Heinrich Law’s client Abe Degala was working as a demolition subcontractor on a construction project in a crime-ridden part of Hunters Point, San Francisco when he was violently attacked.
The attack was so severe that he became disabled: he was in constant pain, he was unable to work and so anxious that he was not able to leave his home.
We learned that the attack was entirely foreseeable. Abe and many other workers complained to the owner and general contractor about the dangerous conditions. The workers asked for security to be provided. The owners refused, insisting that they had a sophisticated camera system in place.
As it turns out, the cameras were in place, but they were not monitored. We have a video record of the violent attack, perpetrated by masked thugs, but there was no one on site to prevent the incident or help Abe.
Heinrich Law filed a complaint in 2018 against the owner and GC for negligence and premises liability. We conducted numerous depositions and were confident that we had a solid case.
In 2020 the defense told me they wanted to settle, however, in advance of talking settlement, they were going to file Motions for Summary Judgements based on the Privette doctrine.

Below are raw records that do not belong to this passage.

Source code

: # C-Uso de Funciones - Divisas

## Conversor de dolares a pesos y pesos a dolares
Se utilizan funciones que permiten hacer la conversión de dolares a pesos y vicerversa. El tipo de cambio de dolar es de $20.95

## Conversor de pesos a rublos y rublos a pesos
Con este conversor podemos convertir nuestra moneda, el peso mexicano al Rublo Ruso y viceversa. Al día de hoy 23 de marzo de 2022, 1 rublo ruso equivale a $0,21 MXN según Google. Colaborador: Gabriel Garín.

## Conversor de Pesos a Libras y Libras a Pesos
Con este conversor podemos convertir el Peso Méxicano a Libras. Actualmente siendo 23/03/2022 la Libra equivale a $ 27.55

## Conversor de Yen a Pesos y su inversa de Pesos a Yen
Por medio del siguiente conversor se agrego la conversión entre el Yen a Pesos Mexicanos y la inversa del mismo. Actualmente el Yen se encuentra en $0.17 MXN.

The Privette doctrine stands for the premise that entities who hire subcontractors to work on construction site projects cannot be held responsible if a worker for one of the subcontractors is injured on the job site unless an exception applies.
Bottom line: If the presiding judge granted the Motions for Summary Judgement, Abe’s case would be dismissed and thrown out. Translation: Our adversaries were willing to settle – but at a steep discount.

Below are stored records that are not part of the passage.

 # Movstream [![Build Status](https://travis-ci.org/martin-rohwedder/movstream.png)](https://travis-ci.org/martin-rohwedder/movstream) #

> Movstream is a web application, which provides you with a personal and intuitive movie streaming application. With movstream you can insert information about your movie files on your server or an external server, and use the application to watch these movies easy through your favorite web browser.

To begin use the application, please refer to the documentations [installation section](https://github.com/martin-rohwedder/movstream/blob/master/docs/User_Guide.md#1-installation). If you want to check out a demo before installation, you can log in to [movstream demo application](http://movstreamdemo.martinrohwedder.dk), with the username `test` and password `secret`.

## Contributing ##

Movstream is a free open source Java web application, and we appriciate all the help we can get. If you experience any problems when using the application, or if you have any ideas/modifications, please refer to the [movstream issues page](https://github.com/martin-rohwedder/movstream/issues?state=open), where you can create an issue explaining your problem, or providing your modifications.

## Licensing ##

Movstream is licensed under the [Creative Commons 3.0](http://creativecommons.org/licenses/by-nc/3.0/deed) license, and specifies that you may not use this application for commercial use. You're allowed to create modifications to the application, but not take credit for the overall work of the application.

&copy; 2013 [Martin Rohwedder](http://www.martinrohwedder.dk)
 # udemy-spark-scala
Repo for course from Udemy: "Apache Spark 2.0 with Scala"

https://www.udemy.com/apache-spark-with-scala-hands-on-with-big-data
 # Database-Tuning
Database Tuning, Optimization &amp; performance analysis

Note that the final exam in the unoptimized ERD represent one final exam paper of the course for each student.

The facts of this case were so egregious that we refused their “steep discount” price. Heinrich Law built Abe’s case on “the Hooker exception.” Hooker stands for the premise that if the hirer retains control over some portion of the work being performed by the subcontractor and exercises the control in a way that contributes to the injured worker’s incident then the hirer can be held responsible.
I was certain that a SF Superior Court Judge would understand our case, and would not grant these MSJs.

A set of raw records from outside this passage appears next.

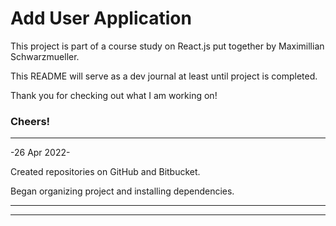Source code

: # Add User Application

This project is part of a course study on React.js put together by Maximillian Schwarzmueller.

This README will serve as a dev journal at least until project is completed.

Thank you for checking out what I am working on!

### Cheers!

---

-26 Apr 2022-

Created repositories on GitHub and Bitbucket.

Began organizing project and installing dependencies.

---

---
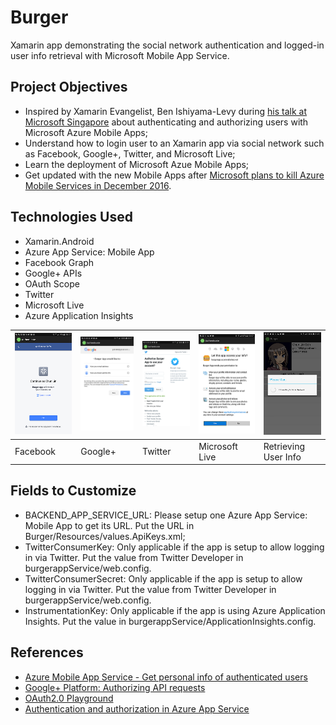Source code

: # Burger
Xamarin app demonstrating the social network authentication and logged-in user info retrieval with Microsoft Mobile App Service.

## Project Objectives
- Inspired by Xamarin Evangelist, Ben Ishiyama-Levy during [his talk at Microsoft Singapore](https://www.meetup.com/SingaporeMobileDev/events/234494626/) about authenticating and authorizing users with Microsoft Azure Mobile Apps;
- Understand how to login user to an Xamarin app via social network such as Facebook, Google+, Twitter, and Microsoft Live;
- Learn the deployment of Microsoft Azue Mobile Apps;
- Get updated with the new Mobile Apps after [Microsoft plans to kill Azure Mobile Services in December 2016](http://venturebeat.com/2016/05/10/microsoft-killing-azure-mobile-services-in-december-will-migrate-sites-to-app-service-starting-september-1/).

## Technologies Used
- Xamarin.Android
- Azure App Service: Mobile App
- Facebook Graph
- Google+ APIs
- OAuth Scope
- Twitter
- Microsoft Live
- Azure Application Insights

| ![Facebook Login](github-images/facebook-login.png?raw=true) | ![Google+ Login](github-images/google-plus-login.png?raw=true) | ![Twitter Login](github-images/twitter-login.png?raw=true) | ![Microsoft Live Login](github-images/microsoft-live-login.png?raw=true) | ![Retrieving User Info](github-images/retrieving-info.png?raw=true) |
| --- | --- | --- | --- | --- |
| Facebook | Google+ | Twitter | Microsoft Live | Retrieving User Info |

## Fields to Customize
- BACKEND_APP_SERVICE_URL: Please setup one Azure App Service: Mobile App to get its URL. Put the URL in Burger/Resources/values.ApiKeys.xml;
- TwitterConsumerKey: Only applicable if the app is setup to allow logging in via Twitter. Put the value from Twitter Developer in burgerappService/web.config.
- TwitterConsumerSecret: Only applicable if the app is setup to allow logging in via Twitter. Put the value from Twitter Developer in burgerappService/web.config.
- InstrumentationKey: Only applicable if the app is using Azure Application Insights. Put the value in burgerappService/ApplicationInsights.config.

## References
- [Azure Mobile App Service - Get personal info of authenticated users](http://social.technet.microsoft.com/wiki/contents/articles/34290.azure-mobile-app-service-get-personal-info-of-authenticated-users.aspx)
- [Google+ Platform: Authorizing API requests](https://developers.google.com/+/web/api/rest/oauth)
- [OAuth2.0 Playground](https://developers.google.com/oauthplayground/)
- [Authentication and authorization in Azure App Service](https://azure.microsoft.com/en-us/documentation/articles/app-service-authentication-overview/)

In March 2021, the MSJs were heard in SF Superior Court. To my shock and horror, the Judge granted both motions, throwing Abe’s case out of court.
I knew this decision was unfair. And I knew we had to fight it.
I immediately contacted one of the best appellate lawyers in California, Alan Charles aka Chuck Dell’Ario.
I told him, “I have a horribly injured client who has lost his livelihood, will never work again, is in chronic pain, and has undergone multiple surgeries – all because the owner and general contractor refused to provide even a modicum of site security. Tell me, Chuck, we can get this crazy decision reversed on appeal?”
Chuck reviewed the case. He was in. He said: “Let’s get this terrible decision reversed.” We filed an appeal in July 2021. Oral argument took place in November 2022.
This past Friday, January 27th “the email” arrived. It was from the California Court of Appeal, First Appellate District, announcing its decision.
I frantically read, “Abraham Degala was attacked and seriously injured by unknown assailants while he was working at a construction site at the Hunters Point housing complex in San Francisco. Because we conclude there are triable issues of fact as to whether the site owner and general contractor are liable to Degala under a retained control theory, we shall reverse.”
While we may still be a long way from getting this client to the finish line, for today, I can say we have been victorious in this critical battle. The appeal was decided in favor of our deserving client. JUSTICE HAS PREVAILED.